======== Material for this task

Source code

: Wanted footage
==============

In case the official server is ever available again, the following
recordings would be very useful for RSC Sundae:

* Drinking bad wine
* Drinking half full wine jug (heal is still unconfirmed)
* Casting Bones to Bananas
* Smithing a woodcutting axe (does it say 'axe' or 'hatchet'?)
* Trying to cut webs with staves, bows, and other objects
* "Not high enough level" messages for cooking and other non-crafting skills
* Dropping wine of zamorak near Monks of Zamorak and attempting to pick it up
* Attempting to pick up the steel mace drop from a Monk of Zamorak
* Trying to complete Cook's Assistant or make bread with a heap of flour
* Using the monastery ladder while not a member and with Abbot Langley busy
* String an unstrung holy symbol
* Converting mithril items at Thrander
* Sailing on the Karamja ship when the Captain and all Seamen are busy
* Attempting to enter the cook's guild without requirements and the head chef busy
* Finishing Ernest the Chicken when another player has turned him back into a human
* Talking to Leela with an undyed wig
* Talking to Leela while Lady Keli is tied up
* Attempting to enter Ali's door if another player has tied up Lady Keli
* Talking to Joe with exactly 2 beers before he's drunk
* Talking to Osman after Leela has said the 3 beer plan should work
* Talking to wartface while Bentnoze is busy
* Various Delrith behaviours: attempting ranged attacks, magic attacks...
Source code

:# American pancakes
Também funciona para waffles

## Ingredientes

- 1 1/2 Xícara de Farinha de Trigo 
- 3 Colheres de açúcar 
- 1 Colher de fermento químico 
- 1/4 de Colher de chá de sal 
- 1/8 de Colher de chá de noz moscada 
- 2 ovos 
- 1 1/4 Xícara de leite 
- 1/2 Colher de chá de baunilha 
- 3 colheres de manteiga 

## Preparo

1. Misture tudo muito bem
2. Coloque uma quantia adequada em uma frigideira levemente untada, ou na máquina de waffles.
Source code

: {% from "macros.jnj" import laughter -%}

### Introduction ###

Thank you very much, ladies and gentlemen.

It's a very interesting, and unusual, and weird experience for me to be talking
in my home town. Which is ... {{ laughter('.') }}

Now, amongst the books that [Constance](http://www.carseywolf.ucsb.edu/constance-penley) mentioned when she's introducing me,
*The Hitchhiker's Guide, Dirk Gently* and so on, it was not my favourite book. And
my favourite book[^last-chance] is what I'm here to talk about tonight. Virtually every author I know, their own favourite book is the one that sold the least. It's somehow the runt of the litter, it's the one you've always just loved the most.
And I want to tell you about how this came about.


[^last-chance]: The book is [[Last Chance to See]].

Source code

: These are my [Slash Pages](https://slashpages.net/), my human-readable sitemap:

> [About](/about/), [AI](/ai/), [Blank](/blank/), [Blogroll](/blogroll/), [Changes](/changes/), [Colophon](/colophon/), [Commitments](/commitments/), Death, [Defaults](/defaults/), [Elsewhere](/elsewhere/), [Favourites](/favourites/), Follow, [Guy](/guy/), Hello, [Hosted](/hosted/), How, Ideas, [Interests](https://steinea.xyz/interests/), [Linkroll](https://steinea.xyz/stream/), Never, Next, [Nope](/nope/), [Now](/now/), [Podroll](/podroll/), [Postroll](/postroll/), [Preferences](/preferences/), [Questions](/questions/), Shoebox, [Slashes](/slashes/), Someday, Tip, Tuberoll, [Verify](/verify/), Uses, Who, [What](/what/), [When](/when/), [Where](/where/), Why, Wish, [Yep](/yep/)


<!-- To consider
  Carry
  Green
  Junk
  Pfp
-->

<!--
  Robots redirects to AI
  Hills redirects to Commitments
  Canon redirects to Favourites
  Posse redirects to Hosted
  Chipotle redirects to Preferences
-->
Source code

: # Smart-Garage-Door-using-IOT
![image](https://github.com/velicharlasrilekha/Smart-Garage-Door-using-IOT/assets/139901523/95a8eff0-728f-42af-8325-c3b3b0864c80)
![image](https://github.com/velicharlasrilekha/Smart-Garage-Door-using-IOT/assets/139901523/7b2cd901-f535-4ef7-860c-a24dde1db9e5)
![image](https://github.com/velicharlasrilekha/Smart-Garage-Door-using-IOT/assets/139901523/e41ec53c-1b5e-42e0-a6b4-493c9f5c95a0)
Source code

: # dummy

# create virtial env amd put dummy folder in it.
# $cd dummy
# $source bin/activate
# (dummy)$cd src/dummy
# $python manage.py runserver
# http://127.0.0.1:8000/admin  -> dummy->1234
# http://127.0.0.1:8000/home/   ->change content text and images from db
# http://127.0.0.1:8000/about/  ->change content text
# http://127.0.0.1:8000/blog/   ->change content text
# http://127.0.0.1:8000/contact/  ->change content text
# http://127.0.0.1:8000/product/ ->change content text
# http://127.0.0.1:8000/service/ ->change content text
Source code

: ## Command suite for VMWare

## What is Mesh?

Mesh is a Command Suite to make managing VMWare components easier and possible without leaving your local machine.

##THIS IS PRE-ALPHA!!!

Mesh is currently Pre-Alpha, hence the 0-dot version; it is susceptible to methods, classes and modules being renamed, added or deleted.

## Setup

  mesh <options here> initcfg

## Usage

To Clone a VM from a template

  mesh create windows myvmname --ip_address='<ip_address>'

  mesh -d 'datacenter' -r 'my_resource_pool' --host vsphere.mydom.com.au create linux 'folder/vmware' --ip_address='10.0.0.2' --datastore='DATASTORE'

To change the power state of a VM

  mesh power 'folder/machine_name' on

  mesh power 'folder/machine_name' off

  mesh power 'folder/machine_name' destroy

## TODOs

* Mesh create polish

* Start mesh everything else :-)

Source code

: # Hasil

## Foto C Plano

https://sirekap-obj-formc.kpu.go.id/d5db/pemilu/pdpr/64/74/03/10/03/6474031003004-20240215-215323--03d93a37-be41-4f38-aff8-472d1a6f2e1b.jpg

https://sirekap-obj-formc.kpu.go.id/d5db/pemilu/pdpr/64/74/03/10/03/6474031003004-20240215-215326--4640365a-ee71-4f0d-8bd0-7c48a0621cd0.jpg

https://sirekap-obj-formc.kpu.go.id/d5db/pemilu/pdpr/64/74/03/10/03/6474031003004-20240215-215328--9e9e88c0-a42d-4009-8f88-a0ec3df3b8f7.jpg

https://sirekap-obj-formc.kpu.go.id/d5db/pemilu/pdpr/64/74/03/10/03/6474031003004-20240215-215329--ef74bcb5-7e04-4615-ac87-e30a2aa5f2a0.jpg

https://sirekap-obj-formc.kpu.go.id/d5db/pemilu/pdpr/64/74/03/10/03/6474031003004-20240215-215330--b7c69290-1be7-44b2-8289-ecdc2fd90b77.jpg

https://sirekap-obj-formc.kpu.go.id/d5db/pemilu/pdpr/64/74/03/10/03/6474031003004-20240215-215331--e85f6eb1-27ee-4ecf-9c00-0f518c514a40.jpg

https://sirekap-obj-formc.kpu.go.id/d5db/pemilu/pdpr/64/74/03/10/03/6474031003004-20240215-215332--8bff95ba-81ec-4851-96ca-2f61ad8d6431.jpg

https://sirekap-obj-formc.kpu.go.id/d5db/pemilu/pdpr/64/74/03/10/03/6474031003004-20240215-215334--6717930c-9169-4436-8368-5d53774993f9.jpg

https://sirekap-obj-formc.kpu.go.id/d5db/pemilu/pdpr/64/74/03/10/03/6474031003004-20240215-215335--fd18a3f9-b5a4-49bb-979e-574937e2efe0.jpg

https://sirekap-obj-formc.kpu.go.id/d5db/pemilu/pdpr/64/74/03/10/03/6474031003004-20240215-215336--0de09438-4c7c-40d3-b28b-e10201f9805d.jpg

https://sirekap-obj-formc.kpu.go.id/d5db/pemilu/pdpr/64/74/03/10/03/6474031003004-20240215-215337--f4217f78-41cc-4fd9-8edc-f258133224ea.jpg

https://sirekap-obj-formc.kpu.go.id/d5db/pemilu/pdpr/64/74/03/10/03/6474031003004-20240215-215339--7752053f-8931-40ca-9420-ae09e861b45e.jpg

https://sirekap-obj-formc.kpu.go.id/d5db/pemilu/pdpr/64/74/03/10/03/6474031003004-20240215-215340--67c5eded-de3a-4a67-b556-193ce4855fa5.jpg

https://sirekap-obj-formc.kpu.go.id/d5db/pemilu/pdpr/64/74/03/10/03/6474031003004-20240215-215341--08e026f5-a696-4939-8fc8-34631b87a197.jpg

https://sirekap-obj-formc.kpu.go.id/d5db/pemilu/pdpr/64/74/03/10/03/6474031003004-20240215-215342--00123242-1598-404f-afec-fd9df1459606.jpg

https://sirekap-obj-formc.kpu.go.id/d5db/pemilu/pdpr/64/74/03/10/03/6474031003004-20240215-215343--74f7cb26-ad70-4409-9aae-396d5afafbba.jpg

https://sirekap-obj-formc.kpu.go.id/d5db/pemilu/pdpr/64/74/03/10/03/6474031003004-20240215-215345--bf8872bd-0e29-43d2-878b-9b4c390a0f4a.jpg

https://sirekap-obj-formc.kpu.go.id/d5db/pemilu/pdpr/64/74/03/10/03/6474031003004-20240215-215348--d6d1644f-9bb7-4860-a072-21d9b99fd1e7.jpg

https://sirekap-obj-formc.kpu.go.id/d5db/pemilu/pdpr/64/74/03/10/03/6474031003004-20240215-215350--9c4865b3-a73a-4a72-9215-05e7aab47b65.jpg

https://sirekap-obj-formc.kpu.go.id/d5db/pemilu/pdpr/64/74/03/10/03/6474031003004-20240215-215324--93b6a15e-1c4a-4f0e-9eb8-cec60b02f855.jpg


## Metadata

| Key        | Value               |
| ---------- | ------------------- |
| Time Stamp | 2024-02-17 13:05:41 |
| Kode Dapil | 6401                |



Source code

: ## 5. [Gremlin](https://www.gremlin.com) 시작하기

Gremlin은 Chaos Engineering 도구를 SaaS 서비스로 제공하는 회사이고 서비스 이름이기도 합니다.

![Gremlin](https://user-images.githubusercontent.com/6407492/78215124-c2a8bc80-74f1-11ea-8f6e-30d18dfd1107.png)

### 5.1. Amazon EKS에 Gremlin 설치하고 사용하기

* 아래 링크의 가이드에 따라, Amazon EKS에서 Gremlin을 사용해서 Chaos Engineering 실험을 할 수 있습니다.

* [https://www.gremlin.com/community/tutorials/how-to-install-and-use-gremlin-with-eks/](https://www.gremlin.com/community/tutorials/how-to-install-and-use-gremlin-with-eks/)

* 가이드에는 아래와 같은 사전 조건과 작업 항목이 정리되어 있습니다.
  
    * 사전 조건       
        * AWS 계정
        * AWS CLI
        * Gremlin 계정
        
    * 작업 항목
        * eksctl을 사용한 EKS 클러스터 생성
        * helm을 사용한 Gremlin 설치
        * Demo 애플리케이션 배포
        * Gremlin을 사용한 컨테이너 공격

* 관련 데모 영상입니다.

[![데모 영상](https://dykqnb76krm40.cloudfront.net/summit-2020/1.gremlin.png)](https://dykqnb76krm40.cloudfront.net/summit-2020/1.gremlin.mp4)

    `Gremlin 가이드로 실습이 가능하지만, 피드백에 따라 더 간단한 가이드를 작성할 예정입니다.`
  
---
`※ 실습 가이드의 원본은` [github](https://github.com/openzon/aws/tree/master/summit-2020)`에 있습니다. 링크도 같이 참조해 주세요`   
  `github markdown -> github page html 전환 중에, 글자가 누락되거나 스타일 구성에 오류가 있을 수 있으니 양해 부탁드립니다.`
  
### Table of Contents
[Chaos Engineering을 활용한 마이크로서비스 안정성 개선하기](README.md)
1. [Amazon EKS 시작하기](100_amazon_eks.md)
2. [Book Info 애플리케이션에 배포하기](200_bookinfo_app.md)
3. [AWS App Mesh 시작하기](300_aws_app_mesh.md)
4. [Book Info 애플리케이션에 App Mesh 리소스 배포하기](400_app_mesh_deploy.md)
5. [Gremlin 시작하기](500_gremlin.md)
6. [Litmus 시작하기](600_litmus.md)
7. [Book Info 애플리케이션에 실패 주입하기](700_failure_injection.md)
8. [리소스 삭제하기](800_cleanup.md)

================

• [What is expected]: Give only the lines from the one holding "2024-02-17 13:05:41 |" through the one holding "### 5.1. Amazon EKS에 Gremlin 설치하고 사용하기", each restated exactly as it appears above.

• [Solution to this problem]:
| Time Stamp | 2024-02-17 13:05:41 |
| Kode Dapil | 6401                |



Source code

: ## 5. [Gremlin](https://www.gremlin.com) 시작하기

Gremlin은 Chaos Engineering 도구를 SaaS 서비스로 제공하는 회사이고 서비스 이름이기도 합니다.

![Gremlin](https://user-images.githubusercontent.com/6407492/78215124-c2a8bc80-74f1-11ea-8f6e-30d18dfd1107.png)

### 5.1. Amazon EKS에 Gremlin 설치하고 사용하기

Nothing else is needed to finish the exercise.